What you should do: Repeat, exactly and with no pictures, the lines that run from the beginning of the entries through the line containing "- maturity assumes".

++++++++++++++++++++

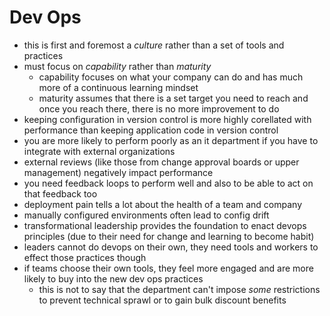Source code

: # Dev Ops

- this is first and foremost a *culture* rather than a set of tools and practices
- must focus on *capability* rather than *maturity*
  - capability focuses on what your company can do and has much more of a continuous learning mindset
  - maturity assumes that there is a set target you need to reach and once you reach there, there is no more improvement to do
- keeping configuration in version control is more highly corellated with performance than keeping application code in version control
- you are more likely to perform poorly as an it department if you have to integrate with external organizations
- external reviews (like those from change approval boards or upper management) negatively impact performance
- you need feedback loops to perform well and also to be able to act on that feedback too
- deployment pain tells a lot about the health of a team and company
- manually configured environments often lead to config drift
- transformational leadership provides the foundation to enact devops principles (due to their need for change and learning to become habit)
- leaders cannot do devops on their own, they need tools and workers to effect those practices though
- if teams choose their own tools, they feel more engaged and are more likely to buy into the new dev ops practices
  - this is not to say that the department can't impose *some* restrictions to prevent technical sprawl or to gain bulk discount benefits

++++++++++++++++++++

Written answer:
Source code

: # Dev Ops

- this is first and foremost a *culture* rather than a set of tools and practices
- must focus on *capability* rather than *maturity*
  - capability focuses on what your company can do and has much more of a continuous learning mindset
  - maturity assumes that there is a set target you need to reach and once you reach there, there is no more improvement to do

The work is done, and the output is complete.